The optimization algorithms use the NFG representation and the locality trees in order to map the program onto the main memory. The replications of code in the NFG are now used for generating a map that fits loop bodies (presented by the locality trees) within a single cache as long as possible. This local optimization uses abstract caches which are next presented together with some of their properties. In Section 3.2, we present a global optimization for mapping the instructions of the abstract caches into memory.

#### 3.1 Abstract Caches

Definition 5 An abstract cache is a connected subgraph of the NFG whose size (the total space taken by its basic blocks when its matching intervals are counted only once) is not greater than the size of the instruction cache divided by its associativity. A partition of a graph into abstract caches is an abstract cache cover (or cover) of the graph.

Two important properties of abstract cache covers are summarized in the following lemmas:

**Lemma 1.** Let C be an abstract cache cover of a nested flow graph G such that no two matching intervals are in different abstract caches. Then, all the basic blocks of G can be mapped onto a cache, whose size is at most the sum of all the abstract caches of C, without causing any conflict miss.

Proof: In each of the abstract caches, all the basic blocks can be mapped sequentially. The total sum of the caches will be large enough to keep each program's line in a different cache line. Therefore, only footprint misses can occur.

Definition 6 Two abstract caches can be mapped independently onto memory if their joint cover has no matching intervals.

**Lemma 2.** Given a program NFG with an abstract cache cover. If no loop is partitioned among different abstract caches and every abstract cache can be mapped independently of other abstract caches, then only compulsory cache misses can occur.

Proof: Since no loop is partitioned between abstract caches, the program at the top level can be viewed as a sequence of abstract caches (phases of the program execution). As soon as the execution inside an abstract cache is terminated, the program will never access that code again (since the caches can be mapped independently). Since no abstract cache is larger than the physical cache, with Lemma 1, only compulsory cache misses can occur.

When replication is used, matching intervals of different abstract caches become distinct by a proper renaming. Thus, the number of footprint misses may still increase. To further reduce the additional footprint misses, global minimization of replicated code is needed. Such an optimization is employed during the final placement.
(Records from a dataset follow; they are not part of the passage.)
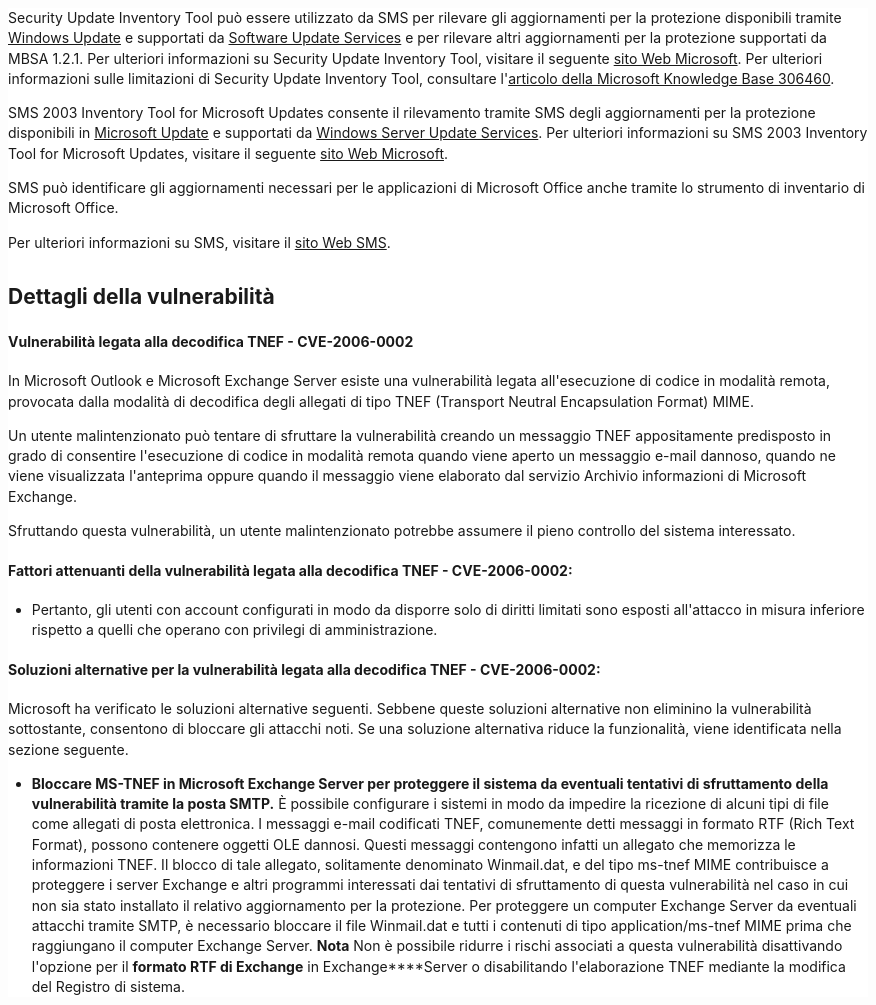 Security Update Inventory Tool può essere utilizzato da SMS per rilevare gli aggiornamenti per la protezione disponibili tramite [Windows Update](http://update.microsoft.com/microsoftupdate) e supportati da [Software Update Services](http://go.microsoft.com/fwlink/?linkid=21133) e per rilevare altri aggiornamenti per la protezione supportati da MBSA 1.2.1. Per ulteriori informazioni su Security Update Inventory Tool, visitare il seguente [sito Web Microsoft](http://www.microsoft.com/smserver/downloads/2003/featurepacks/suspack). Per ulteriori informazioni sulle limitazioni di Security Update Inventory Tool, consultare l'[articolo della Microsoft Knowledge Base 306460](http://support.microsoft.com/kb/306460).

SMS 2003 Inventory Tool for Microsoft Updates consente il rilevamento tramite SMS degli aggiornamenti per la protezione disponibili in [Microsoft Update](http://update.microsoft.com/microsoftupdate) e supportati da [Windows Server Update Services](http://go.microsoft.com/fwlink/?linkid=50120). Per ulteriori informazioni su SMS 2003 Inventory Tool for Microsoft Updates, visitare il seguente [sito Web Microsoft](http://go.microsoft.com/fwlink/?linkid=50757).

SMS può identificare gli aggiornamenti necessari per le applicazioni di Microsoft Office anche tramite lo strumento di inventario di Microsoft Office.

Per ulteriori informazioni su SMS, visitare il [sito Web SMS](http://www.microsoft.com/italy/smserver/default.mspx).

Dettagli della vulnerabilità
----------------------------

<span></span>
#### Vulnerabilità legata alla decodifica TNEF - CVE-2006-0002

In Microsoft Outlook e Microsoft Exchange Server esiste una vulnerabilità legata all'esecuzione di codice in modalità remota, provocata dalla modalità di decodifica degli allegati di tipo TNEF (Transport Neutral Encapsulation Format) MIME.

Un utente malintenzionato può tentare di sfruttare la vulnerabilità creando un messaggio TNEF appositamente predisposto in grado di consentire l'esecuzione di codice in modalità remota quando viene aperto un messaggio e-mail dannoso, quando ne viene visualizzata l'anteprima oppure quando il messaggio viene elaborato dal servizio Archivio informazioni di Microsoft Exchange.

Sfruttando questa vulnerabilità, un utente malintenzionato potrebbe assumere il pieno controllo del sistema interessato.

#### Fattori attenuanti della vulnerabilità legata alla decodifica TNEF - CVE-2006-0002:

-   Pertanto, gli utenti con account configurati in modo da disporre solo di diritti limitati sono esposti all'attacco in misura inferiore rispetto a quelli che operano con privilegi di amministrazione.

#### Soluzioni alternative per la vulnerabilità legata alla decodifica TNEF - CVE-2006-0002:

Microsoft ha verificato le soluzioni alternative seguenti. Sebbene queste soluzioni alternative non eliminino la vulnerabilità sottostante, consentono di bloccare gli attacchi noti. Se una soluzione alternativa riduce la funzionalità, viene identificata nella sezione seguente.

-   **Bloccare MS-TNEF in Microsoft Exchange Server per proteggere il sistema da eventuali tentativi di sfruttamento della vulnerabilità tramite la posta SMTP.**
    È possibile configurare i sistemi in modo da impedire la ricezione di alcuni tipi di file come allegati di posta elettronica. I messaggi e-mail codificati TNEF, comunemente detti messaggi in formato RTF (Rich Text Format), possono contenere oggetti OLE dannosi. Questi messaggi contengono infatti un allegato che memorizza le informazioni TNEF. Il blocco di tale allegato, solitamente denominato Winmail.dat, e del tipo ms-tnef MIME contribuisce a proteggere i server Exchange e altri programmi interessati dai tentativi di sfruttamento di questa vulnerabilità nel caso in cui non sia stato installato il relativo aggiornamento per la protezione. Per proteggere un computer Exchange Server da eventuali attacchi tramite SMTP, è necessario bloccare il file Winmail.dat e tutti i contenuti di tipo application/ms-tnef MIME prima che raggiungano il computer Exchange Server.
    **Nota** Non è possibile ridurre i rischi associati a questa vulnerabilità disattivando l'opzione per il **formato RTF di Exchange** in Exchange****Server o disabilitando l'elaborazione TNEF mediante la modifica del Registro di sistema.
### 3.2 An Algorithm for Creating an Abstract Cache Cover

Since optimal mapping is defined with respect to a typical set of executions, we next discuss the set assumed by our algorithms. As we do not use profiling or run-time information, only the program structure can be used in our algorithms. We assume that the branches of a conditional are equally taken and the number of iterations in all loops are the same; thus the instructions in a loop which is nested within another loop will be executed many times more as the number of iterations per loop. Lastly, we assume that when the first instruction of a loop or a procedure is accessed its entire interval will be accessed next. In the discussion section, we consider a different set of assumptions and their effect on the mapping.

Selecting a cover for the NFG is done by traversing the nested interval tree starting from the leaves; in this way we try to keep locality trees in the same abstract cache as long as they fit. Each leaf interval is assigned to a different abstract cache. When traversing up the levels of the tree, abstract caches are merged as long as their total size (matching intervals are considered only once) is less than the cache size.
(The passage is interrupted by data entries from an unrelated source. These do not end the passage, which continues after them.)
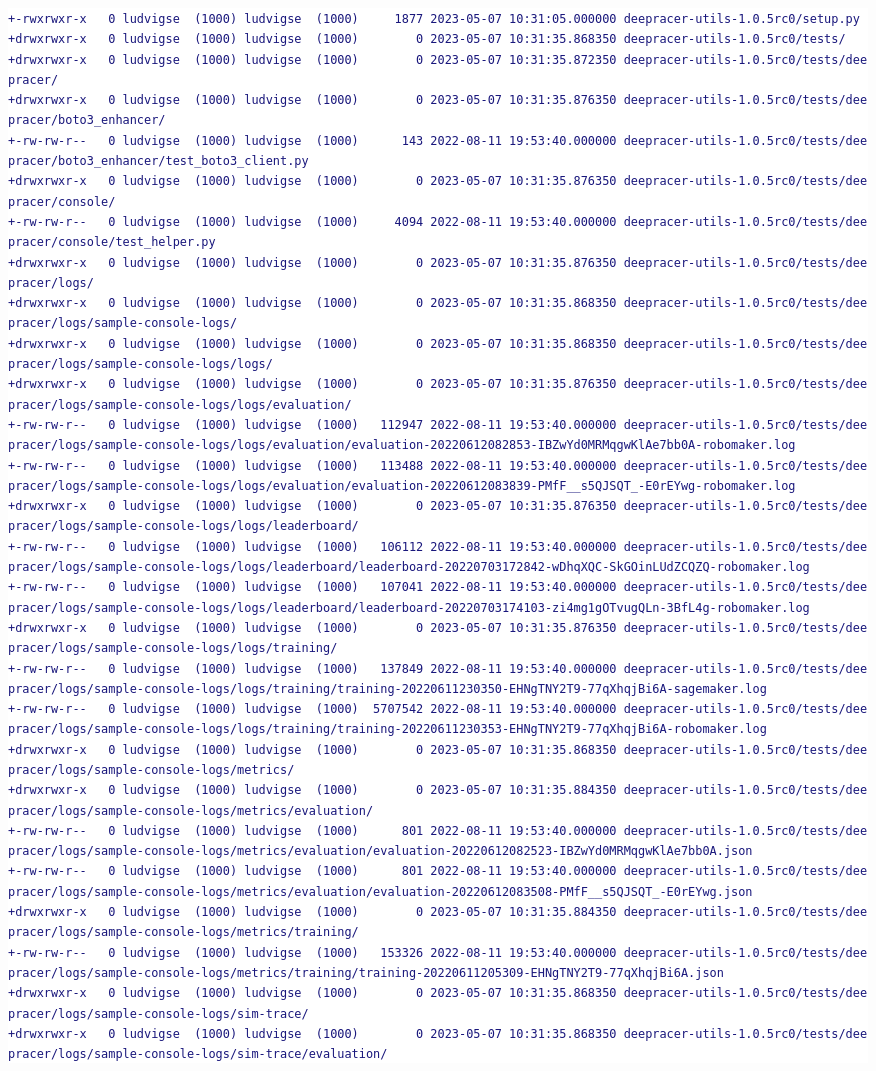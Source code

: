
 ```diff
+-rwxrwxr-x   0 ludvigse  (1000) ludvigse  (1000)     1877 2023-05-07 10:31:05.000000 deepracer-utils-1.0.5rc0/setup.py
+drwxrwxr-x   0 ludvigse  (1000) ludvigse  (1000)        0 2023-05-07 10:31:35.868350 deepracer-utils-1.0.5rc0/tests/
+drwxrwxr-x   0 ludvigse  (1000) ludvigse  (1000)        0 2023-05-07 10:31:35.872350 deepracer-utils-1.0.5rc0/tests/deepracer/
+drwxrwxr-x   0 ludvigse  (1000) ludvigse  (1000)        0 2023-05-07 10:31:35.876350 deepracer-utils-1.0.5rc0/tests/deepracer/boto3_enhancer/
+-rw-rw-r--   0 ludvigse  (1000) ludvigse  (1000)      143 2022-08-11 19:53:40.000000 deepracer-utils-1.0.5rc0/tests/deepracer/boto3_enhancer/test_boto3_client.py
+drwxrwxr-x   0 ludvigse  (1000) ludvigse  (1000)        0 2023-05-07 10:31:35.876350 deepracer-utils-1.0.5rc0/tests/deepracer/console/
+-rw-rw-r--   0 ludvigse  (1000) ludvigse  (1000)     4094 2022-08-11 19:53:40.000000 deepracer-utils-1.0.5rc0/tests/deepracer/console/test_helper.py
+drwxrwxr-x   0 ludvigse  (1000) ludvigse  (1000)        0 2023-05-07 10:31:35.876350 deepracer-utils-1.0.5rc0/tests/deepracer/logs/
+drwxrwxr-x   0 ludvigse  (1000) ludvigse  (1000)        0 2023-05-07 10:31:35.868350 deepracer-utils-1.0.5rc0/tests/deepracer/logs/sample-console-logs/
+drwxrwxr-x   0 ludvigse  (1000) ludvigse  (1000)        0 2023-05-07 10:31:35.868350 deepracer-utils-1.0.5rc0/tests/deepracer/logs/sample-console-logs/logs/
+drwxrwxr-x   0 ludvigse  (1000) ludvigse  (1000)        0 2023-05-07 10:31:35.876350 deepracer-utils-1.0.5rc0/tests/deepracer/logs/sample-console-logs/logs/evaluation/
+-rw-rw-r--   0 ludvigse  (1000) ludvigse  (1000)   112947 2022-08-11 19:53:40.000000 deepracer-utils-1.0.5rc0/tests/deepracer/logs/sample-console-logs/logs/evaluation/evaluation-20220612082853-IBZwYd0MRMqgwKlAe7bb0A-robomaker.log
+-rw-rw-r--   0 ludvigse  (1000) ludvigse  (1000)   113488 2022-08-11 19:53:40.000000 deepracer-utils-1.0.5rc0/tests/deepracer/logs/sample-console-logs/logs/evaluation/evaluation-20220612083839-PMfF__s5QJSQT_-E0rEYwg-robomaker.log
+drwxrwxr-x   0 ludvigse  (1000) ludvigse  (1000)        0 2023-05-07 10:31:35.876350 deepracer-utils-1.0.5rc0/tests/deepracer/logs/sample-console-logs/logs/leaderboard/
+-rw-rw-r--   0 ludvigse  (1000) ludvigse  (1000)   106112 2022-08-11 19:53:40.000000 deepracer-utils-1.0.5rc0/tests/deepracer/logs/sample-console-logs/logs/leaderboard/leaderboard-20220703172842-wDhqXQC-SkGOinLUdZCQZQ-robomaker.log
+-rw-rw-r--   0 ludvigse  (1000) ludvigse  (1000)   107041 2022-08-11 19:53:40.000000 deepracer-utils-1.0.5rc0/tests/deepracer/logs/sample-console-logs/logs/leaderboard/leaderboard-20220703174103-zi4mg1gOTvugQLn-3BfL4g-robomaker.log
+drwxrwxr-x   0 ludvigse  (1000) ludvigse  (1000)        0 2023-05-07 10:31:35.876350 deepracer-utils-1.0.5rc0/tests/deepracer/logs/sample-console-logs/logs/training/
+-rw-rw-r--   0 ludvigse  (1000) ludvigse  (1000)   137849 2022-08-11 19:53:40.000000 deepracer-utils-1.0.5rc0/tests/deepracer/logs/sample-console-logs/logs/training/training-20220611230350-EHNgTNY2T9-77qXhqjBi6A-sagemaker.log
+-rw-rw-r--   0 ludvigse  (1000) ludvigse  (1000)  5707542 2022-08-11 19:53:40.000000 deepracer-utils-1.0.5rc0/tests/deepracer/logs/sample-console-logs/logs/training/training-20220611230353-EHNgTNY2T9-77qXhqjBi6A-robomaker.log
+drwxrwxr-x   0 ludvigse  (1000) ludvigse  (1000)        0 2023-05-07 10:31:35.868350 deepracer-utils-1.0.5rc0/tests/deepracer/logs/sample-console-logs/metrics/
+drwxrwxr-x   0 ludvigse  (1000) ludvigse  (1000)        0 2023-05-07 10:31:35.884350 deepracer-utils-1.0.5rc0/tests/deepracer/logs/sample-console-logs/metrics/evaluation/
+-rw-rw-r--   0 ludvigse  (1000) ludvigse  (1000)      801 2022-08-11 19:53:40.000000 deepracer-utils-1.0.5rc0/tests/deepracer/logs/sample-console-logs/metrics/evaluation/evaluation-20220612082523-IBZwYd0MRMqgwKlAe7bb0A.json
+-rw-rw-r--   0 ludvigse  (1000) ludvigse  (1000)      801 2022-08-11 19:53:40.000000 deepracer-utils-1.0.5rc0/tests/deepracer/logs/sample-console-logs/metrics/evaluation/evaluation-20220612083508-PMfF__s5QJSQT_-E0rEYwg.json
+drwxrwxr-x   0 ludvigse  (1000) ludvigse  (1000)        0 2023-05-07 10:31:35.884350 deepracer-utils-1.0.5rc0/tests/deepracer/logs/sample-console-logs/metrics/training/
+-rw-rw-r--   0 ludvigse  (1000) ludvigse  (1000)   153326 2022-08-11 19:53:40.000000 deepracer-utils-1.0.5rc0/tests/deepracer/logs/sample-console-logs/metrics/training/training-20220611205309-EHNgTNY2T9-77qXhqjBi6A.json
+drwxrwxr-x   0 ludvigse  (1000) ludvigse  (1000)        0 2023-05-07 10:31:35.868350 deepracer-utils-1.0.5rc0/tests/deepracer/logs/sample-console-logs/sim-trace/
+drwxrwxr-x   0 ludvigse  (1000) ludvigse  (1000)        0 2023-05-07 10:31:35.868350 deepracer-utils-1.0.5rc0/tests/deepracer/logs/sample-console-logs/sim-trace/evaluation/
```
## Abstract Cache Partitioning Algorithm

- Input: The NFG representation of the program, its nested interval tree T = (V, E) of height H, and a cache size C.
- Output: A partition (cache cover) of the intervals into abstract caches each of size not greater than C.
- Step-1

Assign each leaf interval of the NIT to a different abstract cache. If the size of an interval is larger than C, repeatedly extract from the interval a set of continuous basic blocks (segments) of size no greater than C and assign it to a new abstract cache.

- Step-2

#### for i = H-1 down to 0 do

\* for every level node in level (height) i, make a cache cover list from the abstract caches of its descendent nodes; during this process merge

abstract caches whenever possible and leave only a single copy when several matching intervals are assigned to the same abstract cache.
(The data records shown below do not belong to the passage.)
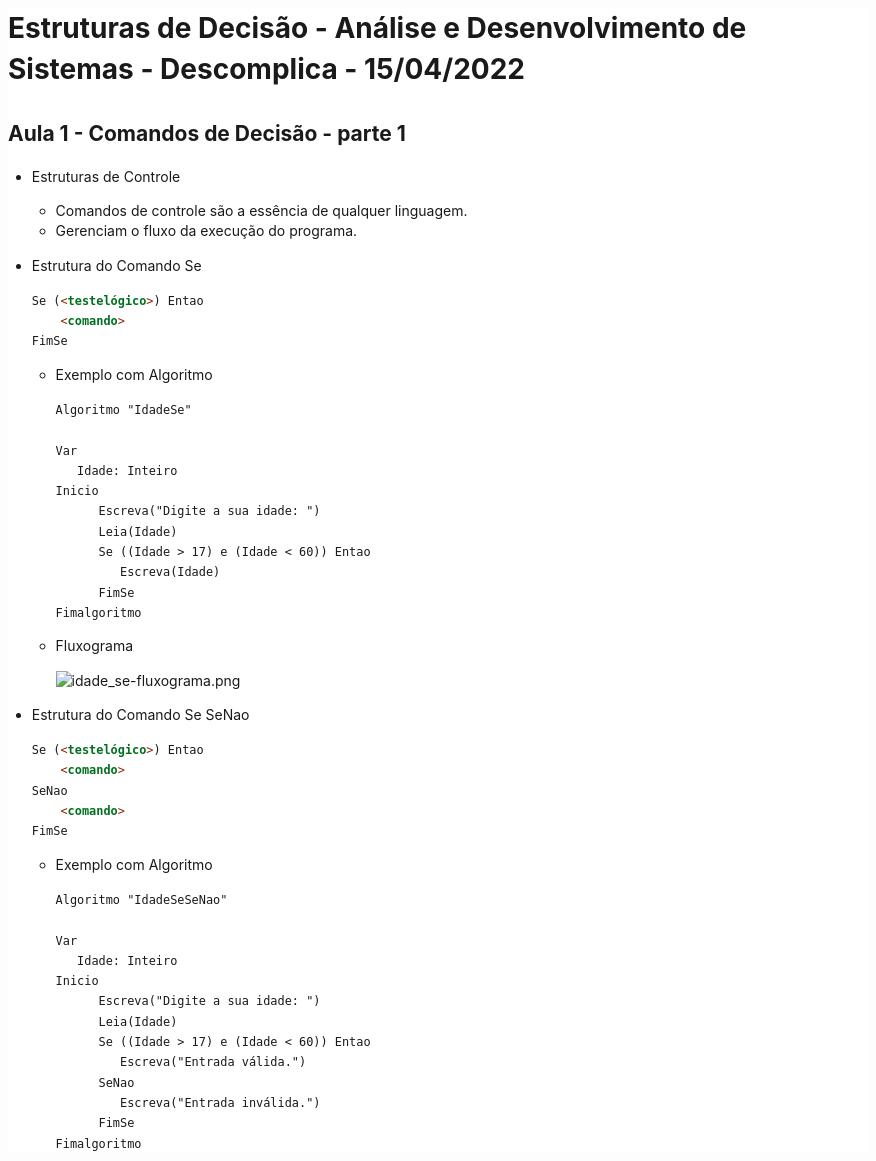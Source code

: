 # Estruturas de Decisão - Análise e Desenvolvimento de Sistemas - Descomplica - 15/04/2022

## Aula 1 - Comandos de Decisão - parte 1

- Estruturas de Controle
    - Comandos de controle são a essência de qualquer linguagem.
    - Gerenciam o fluxo da execução do programa.
- Estrutura do Comando Se
    
    ```markdown
    Se (<testelógico>) Entao
    	<comando>
    FimSe
    ```
    
    - Exemplo com Algoritmo
        
        ```markdown
        Algoritmo "IdadeSe"
        
        Var
           Idade: Inteiro
        Inicio
              Escreva("Digite a sua idade: ")
              Leia(Idade)
              Se ((Idade > 17) e (Idade < 60)) Entao
                 Escreva(Idade)
              FimSe
        Fimalgoritmo
        ```
        
    - Fluxograma
        
        ![idade_se-fluxograma.png](https://media.discordapp.net/attachments/964617747969495090/964617924738428948/idade_se-fluxograma.png)
        
- Estrutura do Comando Se SeNao
    
    ```markdown
    Se (<testelógico>) Entao
    	<comando>
    SeNao
    	<comando>
    FimSe
    ```
    
    - Exemplo com Algoritmo
        
        ```markdown
        Algoritmo "IdadeSeSeNao"
        
        Var
           Idade: Inteiro
        Inicio
              Escreva("Digite a sua idade: ")
              Leia(Idade)
              Se ((Idade > 17) e (Idade < 60)) Entao
                 Escreva("Entrada válida.")
              SeNao
                 Escreva("Entrada inválida.")
              FimSe
        Fimalgoritmo
        ```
- \* merge the cover lists of level i in a way similar to the above
- Step-3

The cache cover list of the root is the cache cover of the program

Note that similar (matching) basic blocks, like those of called procedures, can appear in more than one abstract cache but will appear at most once in each abstract cache. Abstract caches preserve the locality of memory references generated by the processor since the graph is partitioned along the nesting levels of the NFG.

## 4 From Abstract Caches to the Process Address Space

In the last phase of our optimization the blocks in each abstract cache are positioned in the program address space (global optimization). The placement algorithm is based on the basic placement algorithm which is valid for the cases described in Lemma 2: In Section 4.2, we extend it to handle the general case. The extended algorithm applies heuristic methods for the global optimization.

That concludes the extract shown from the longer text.